# [Dataset entries]
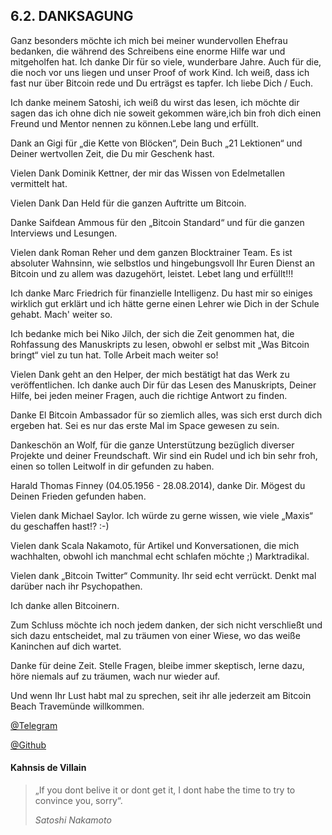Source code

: ## 6.2. DANKSAGUNG

Ganz besonders möchte ich mich bei meiner wundervollen Ehefrau bedanken, die während des Schreibens eine enorme Hilfe war und mitgeholfen hat. Ich danke Dir für so viele, wunderbare Jahre. Auch für die, die noch vor uns liegen und unser Proof of work Kind. Ich weiß, dass ich fast nur über Bitcoin rede und Du erträgst es tapfer. Ich liebe Dich / Euch.

Ich danke meinem Satoshi, ich weiß du wirst das lesen, ich möchte dir sagen das ich ohne dich nie soweit gekommen wäre,ich bin froh dich einen Freund und Mentor  nennen zu können.Lebe lang und erfüllt. 

Dank an Gigi für „die Kette von Blöcken“, Dein Buch „21 Lektionen“ und Deiner wertvollen Zeit, die Du mir Geschenk hast.

Vielen Dank Dominik Kettner, der mir das Wissen von Edelmetallen vermittelt hat.

Vielen Dank Dan Held für die ganzen Auftritte um Bitcoin.

Danke Saifdean Ammous für den „Bitcoin Standard“ und für die ganzen Interviews und Lesungen.

Vielen dank Roman Reher und dem ganzen Blocktrainer Team. Es ist absoluter Wahnsinn, wie selbstlos und hingebungsvoll Ihr Euren Dienst an
Bitcoin und zu allem was dazugehört, leistet. Lebet lang und erfüllt!!!

Ich danke Marc Friedrich für finanzielle Intelligenz. Du hast mir so einiges wirklich gut erklärt und ich hätte gerne einen Lehrer wie Dich in der Schule gehabt. Mach' weiter so.

Ich bedanke mich bei Niko Jilch, der sich die Zeit genommen hat, die Rohfassung des Manuskripts zu lesen, obwohl er selbst mit „Was Bitcoin bringt“ viel zu tun hat. Tolle Arbeit mach weiter so!

Vielen Dank geht an den Helper, der mich bestätigt hat das Werk zu veröffentlichen. Ich danke auch Dir für das Lesen des Manuskripts,
Deiner Hilfe, bei jeden meiner Fragen, auch die richtige Antwort zu finden.

Danke El Bitcoin Ambassador für so ziemlich alles, was sich erst durch dich ergeben hat. Sei es nur das erste Mal im Space gewesen zu sein.

Dankeschön an Wolf, für die ganze Unterstützung bezüglich diverser Projekte und deiner Freundschaft. Wir sind ein Rudel und ich bin sehr froh, einen so tollen Leitwolf in dir gefunden zu haben.

Harald Thomas Finney (04.05.1956 - 28.08.2014), danke Dir. Mögest du Deinen Frieden gefunden haben. 

Vielen dank Michael Saylor. Ich würde zu gerne wissen, wie viele „Maxis“ du geschaffen hast!? :-)

Vielen dank Scala Nakamoto, für Artikel und Konversationen, die mich wachhalten, obwohl ich manchmal echt schlafen möchte ;) Marktradikal.

Vielen dank „Bitcoin Twitter“ Community. Ihr seid echt verrückt. Denkt mal darüber nach ihr Psychopathen. 

Ich danke allen Bitcoinern.

Zum Schluss möchte ich noch jedem danken, der sich nicht verschließt und sich dazu entscheidet, mal zu träumen von einer Wiese, wo das weiße
Kaninchen auf dich wartet.

Danke für deine Zeit. Stelle Fragen, bleibe immer skeptisch, lerne dazu, höre niemals auf zu träumen, wach nur wieder auf.

Und wenn Ihr Lust habt mal zu sprechen, seit ihr alle jederzeit am Bitcoin Beach Travemünde willkommen.

[@Telegram](https://t.me/+WHuKyfJsY2I5YWM6) 

[@Github](https://bitcoinbeachtravemuende.github.io/meetup/)

#### Kahnsis de Villain

> „If you dont belive it or dont get it, I dont habe the time to try to convince you, sorry“.
> 
> *Satoshi Nakamoto*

# [What this task involves]
The result should be a word-for-word restatement of all the data, without images.

# [Result]
Source code

: ## 6.2. DANKSAGUNG

Ganz besonders möchte ich mich bei meiner wundervollen Ehefrau bedanken, die während des Schreibens eine enorme Hilfe war und mitgeholfen hat. Ich danke Dir für so viele, wunderbare Jahre. Auch für die, die noch vor uns liegen und unser Proof of work Kind. Ich weiß, dass ich fast nur über Bitcoin rede und Du erträgst es tapfer. Ich liebe Dich / Euch.

Ich danke meinem Satoshi, ich weiß du wirst das lesen, ich möchte dir sagen das ich ohne dich nie soweit gekommen wäre,ich bin froh dich einen Freund und Mentor  nennen zu können.Lebe lang und erfüllt. 

Dank an Gigi für „die Kette von Blöcken“, Dein Buch „21 Lektionen“ und Deiner wertvollen Zeit, die Du mir Geschenk hast.

Vielen Dank Dominik Kettner, der mir das Wissen von Edelmetallen vermittelt hat.

Vielen Dank Dan Held für die ganzen Auftritte um Bitcoin.

Danke Saifdean Ammous für den „Bitcoin Standard“ und für die ganzen Interviews und Lesungen.

Vielen dank Roman Reher und dem ganzen Blocktrainer Team. Es ist absoluter Wahnsinn, wie selbstlos und hingebungsvoll Ihr Euren Dienst an
Bitcoin und zu allem was dazugehört, leistet. Lebet lang und erfüllt!!!

Ich danke Marc Friedrich für finanzielle Intelligenz. Du hast mir so einiges wirklich gut erklärt und ich hätte gerne einen Lehrer wie Dich in der Schule gehabt. Mach' weiter so.

Ich bedanke mich bei Niko Jilch, der sich die Zeit genommen hat, die Rohfassung des Manuskripts zu lesen, obwohl er selbst mit „Was Bitcoin bringt“ viel zu tun hat. Tolle Arbeit mach weiter so!

Vielen Dank geht an den Helper, der mich bestätigt hat das Werk zu veröffentlichen. Ich danke auch Dir für das Lesen des Manuskripts,
Deiner Hilfe, bei jeden meiner Fragen, auch die richtige Antwort zu finden.

Danke El Bitcoin Ambassador für so ziemlich alles, was sich erst durch dich ergeben hat. Sei es nur das erste Mal im Space gewesen zu sein.

Dankeschön an Wolf, für die ganze Unterstützung bezüglich diverser Projekte und deiner Freundschaft. Wir sind ein Rudel und ich bin sehr froh, einen so tollen Leitwolf in dir gefunden zu haben.

Harald Thomas Finney (04.05.1956 - 28.08.2014), danke Dir. Mögest du Deinen Frieden gefunden haben. 

Vielen dank Michael Saylor. Ich würde zu gerne wissen, wie viele „Maxis“ du geschaffen hast!? :-)

Vielen dank Scala Nakamoto, für Artikel und Konversationen, die mich wachhalten, obwohl ich manchmal echt schlafen möchte ;) Marktradikal.

Vielen dank „Bitcoin Twitter“ Community. Ihr seid echt verrückt. Denkt mal darüber nach ihr Psychopathen. 

Ich danke allen Bitcoinern.

Zum Schluss möchte ich noch jedem danken, der sich nicht verschließt und sich dazu entscheidet, mal zu träumen von einer Wiese, wo das weiße
Kaninchen auf dich wartet.

Danke für deine Zeit. Stelle Fragen, bleibe immer skeptisch, lerne dazu, höre niemals auf zu träumen, wach nur wieder auf.

Und wenn Ihr Lust habt mal zu sprechen, seit ihr alle jederzeit am Bitcoin Beach Travemünde willkommen.

[@Telegram](https://t.me/+WHuKyfJsY2I5YWM6) 

[@Github](https://bitcoinbeachtravemuende.github.io/meetup/)

#### Kahnsis de Villain

> „If you dont belive it or dont get it, I dont habe the time to try to convince you, sorry“.
> 
> *Satoshi Nakamoto*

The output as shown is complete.